Теперь, через столько лет, он пытался установить, что же именно молодой Лукаш смог понять сразу, а до чего ему удалось дойти, лишь повзрослев. Поразмышлять над этим он почему-то решил под музыку. Он включил давно молчавший проигрыватель, и кабинет на втором этаже наполнился звуками его любимых

произведений. Лукаш был настолько ими поглощен и вдобавок настолько занят размышлениями о театре Чехова, что, когда в положенный час на пороге появилась Мэри, он рукой дал ей знак, чтобы она его не беспокоила.

Он слушал концерт Рахманинова со Святославом Рихтером, слушал Моцарта и Шуберта, слушал "Гольдберговские вариации" в исполнении Гульда и, наконец, "Сон в летнюю ночь" Феликса Мендельсона. Знатоком он не был, но музыку любил и гордился своим хорошим вкусом: ставя спектакли в театре "Чайка", он часто находил удачные музыкальные решения. Под впечатлением импровизированного концерта он снова - в который раз!
– погрузился в стихию чеховского театра. Тихая музыкальность, исключительная простота, смутная тоска по уходящему времени, евангелический дух у далекого от религиозности писателя, "жизнь, как она представляется в мечтах", и в то же время изображаемая реалистично (с соблюдением чувства меры), но порой с болью и страданием, снисходительная улыбка, ирония по отношению к попыткам представить "мир через две тысячи лет", пренебрегая происходящим здесь и сейчас, невероятная легкость в изображении нюансов человеческих отношений, мудрость без всякого намека на мудрствование продолжать можно до бесконечности. Он вспомнил прочитанное где-то описание смерти доктора Чехова в Баденвейлере в 1904 году. "Tod?" - спросил он немецкого врача. Не получив ответа, сказал жене: "Умираю", а врачу:"Ich sterbe" - и попросил бокал шампанского. В этой сцене Лукаш видел сверхлаконичный конспект всей жизни писателя. "Жизнь прожить - не поле перейти", - написал в одном из стихотворений Пастернак. "Жизнь - это перейти медленно и осторожно, на цыпочках, через все те годы, что отвела нам судьба", - написал бы Чехов. Как мог Шестов называть его "убийцей человеческих надежд"? Лукаш всегда стремился ставить чеховские пьесы в тональности музыкальной фразы, приглушенной и вместе с тем драматичной. И все же кое-что у любимого автора его не устраивало. Имел ли он право своей режиссерской волей что-либо изменить? Имел - потому что любил его. Такой подход вначале стал предметом бурной полемики, но впоследствии был встречен аплодисментами публики и получил признание критики. Однако в своей безмолвной автобиографии ему не хотелось опережать события. Когда придет время, он расскажет и об этом.

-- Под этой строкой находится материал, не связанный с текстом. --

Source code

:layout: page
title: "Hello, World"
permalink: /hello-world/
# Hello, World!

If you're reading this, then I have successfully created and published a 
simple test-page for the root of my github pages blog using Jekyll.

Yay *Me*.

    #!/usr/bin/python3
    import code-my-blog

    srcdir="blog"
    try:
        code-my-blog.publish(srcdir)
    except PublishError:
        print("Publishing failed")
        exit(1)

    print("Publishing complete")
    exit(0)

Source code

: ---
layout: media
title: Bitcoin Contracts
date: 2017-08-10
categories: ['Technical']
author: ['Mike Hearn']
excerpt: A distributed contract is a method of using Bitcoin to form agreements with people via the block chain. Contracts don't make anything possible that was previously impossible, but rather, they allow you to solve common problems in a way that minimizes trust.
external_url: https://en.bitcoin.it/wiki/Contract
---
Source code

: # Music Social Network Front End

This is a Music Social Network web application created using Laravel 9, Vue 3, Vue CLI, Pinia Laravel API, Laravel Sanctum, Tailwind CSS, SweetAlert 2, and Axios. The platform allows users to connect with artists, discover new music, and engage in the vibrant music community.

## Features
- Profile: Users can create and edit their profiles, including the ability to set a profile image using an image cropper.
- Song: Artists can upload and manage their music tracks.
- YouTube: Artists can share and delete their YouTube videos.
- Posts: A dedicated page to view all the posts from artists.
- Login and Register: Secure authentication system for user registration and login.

Относительно неплохая погода в воскресенье позволила им воспользоваться советом доктора Мэйхью "нечасто и недолго гулять". Осеннее солнце выглядывало из-за туч и пряталось обратно с регулярностью хронометра. Улицы заполнились набожными прохожими, спешащими в соборы и часовни. Целью короткой прогулки Лукаша и Урсулы был скверик на перекрестке, где под раскидистым деревом стояли две скамейки.

Лукаш шел очень медленно, неуверенно ставя ноги и всей своей тяжестью опираясь на руку Урсулы, - так, что ей приходилось слегка отталкивать его от себя. С того момента как окулист поставил окончательный диагноз, прошло совсем немного времени, а налицо была уже полная катастрофа. По всей видимости, прежде всего психологическая - как если бы лишь теперь его слепнущим глазам открылась вся правда.

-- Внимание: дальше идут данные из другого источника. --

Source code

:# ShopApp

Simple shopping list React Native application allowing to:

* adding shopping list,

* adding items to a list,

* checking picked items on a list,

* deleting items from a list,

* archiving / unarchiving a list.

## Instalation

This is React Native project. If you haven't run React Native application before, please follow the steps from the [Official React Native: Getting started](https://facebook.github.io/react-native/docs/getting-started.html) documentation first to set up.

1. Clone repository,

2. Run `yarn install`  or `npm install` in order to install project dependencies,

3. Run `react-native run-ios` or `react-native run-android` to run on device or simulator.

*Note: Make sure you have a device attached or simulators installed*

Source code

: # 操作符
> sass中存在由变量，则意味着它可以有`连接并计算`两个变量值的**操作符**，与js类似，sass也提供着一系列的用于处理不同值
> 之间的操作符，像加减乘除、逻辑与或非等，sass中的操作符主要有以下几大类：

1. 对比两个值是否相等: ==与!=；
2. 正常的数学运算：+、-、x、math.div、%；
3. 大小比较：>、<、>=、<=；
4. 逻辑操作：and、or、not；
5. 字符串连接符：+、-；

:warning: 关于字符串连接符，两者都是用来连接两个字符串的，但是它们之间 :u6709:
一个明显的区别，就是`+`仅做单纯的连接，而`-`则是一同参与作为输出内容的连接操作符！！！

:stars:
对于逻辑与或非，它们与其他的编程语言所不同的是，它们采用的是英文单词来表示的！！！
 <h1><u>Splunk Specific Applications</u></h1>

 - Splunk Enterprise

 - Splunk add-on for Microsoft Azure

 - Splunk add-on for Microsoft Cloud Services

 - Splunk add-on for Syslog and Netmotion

Не в силах справиться с тяжестью его тела, она в очередной раз отстранилась, однако тут же снова крепко к нему прижалась. Они были похожи на влюбленную парочку.

Прогулка, которая раньше занимала десять минут, растянулась до получаса. Лукаш даже не сел на лавку, а просто упал на нее. И от усталости долго переводил дух.

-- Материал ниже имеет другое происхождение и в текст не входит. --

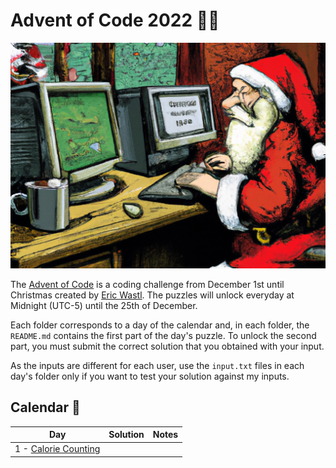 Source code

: # Advent of Code 2022 🎄🎅

![](cover.jpg)

The [Advent of Code](https://adventofcode.com) is a coding challenge from December 1st until Christmas created by [Eric Wastl](http://was.tl/). The puzzles will unlock everyday at Midnight (UTC-5) until the 25th of December.

Each folder corresponds to a day of the calendar and, in each folder, the `README.md` contains the first part of the day's puzzle. To unlock the second part, you must submit the correct solution that you obtained with your input.

As the inputs are different for each user, use the `input.txt` files in each day's folder only if you want to test your solution against my inputs.


## Calendar 📆

Day | Solution | Notes
--- | --- | ---
1 - [Calorie Counting](https://adventofcode.com/2022/day/1) |  |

– Дорогая, - придя в себя, сказал он, - мне очень мало известно о том, как ты жила без меня, когда я учился в Варшаве. Я тогда приезжал на каждые выходные, но ты рассказывала о себе немного и неохотно.

– Зачем это тебе теперь, когда прошло столько лет?

Он не стал посвящать ее в тайну своей безмолвной автобиографии, однако честно признался:

– Когда я часами лежу и не могу ни читать, ни писать, мне остается только копаться в прошлом, пусть даже и очень далеком.

Видимо, этот аргумент ее убедил, потому что она сразу же начала рассказывать, хотя (он был в этом уверен) явно не все. Нетрудно было, особенно ему, уловить в ее рассказе нестыковки, замалчивания, уход от скользких моментов.

– После твоего отъезда в Варшаву я почувствовала себя очень одинокой. Отец все больше пил, домой заглядывал редко, стал грубым, во всем доверял пану Витольду, а мне давал деньги только на хозяйство, как раньше тебе. Куписову я прогнала - она стала уже не нужна. Убиралась и готовила я сама. Учиться дальше сил не было; я только много читала. Иногда вечером приезжал пан Витольд и забирал меня к себе домой: он жил там со своим единственным сыном Богданом. Обычно мы играли в карты - не на деньги, конечно. Богдан, случалось, брал меня с собой на танцы. (Небольшая пауза.) Я очень скучала по тебе. И - представь по матери, которой не знала. Странно, что обе наши матери исчезли

без следа. У тебя-то хоть фотография осталась. Ах, какая же была тоска, как я ждала твоих субботних приездов!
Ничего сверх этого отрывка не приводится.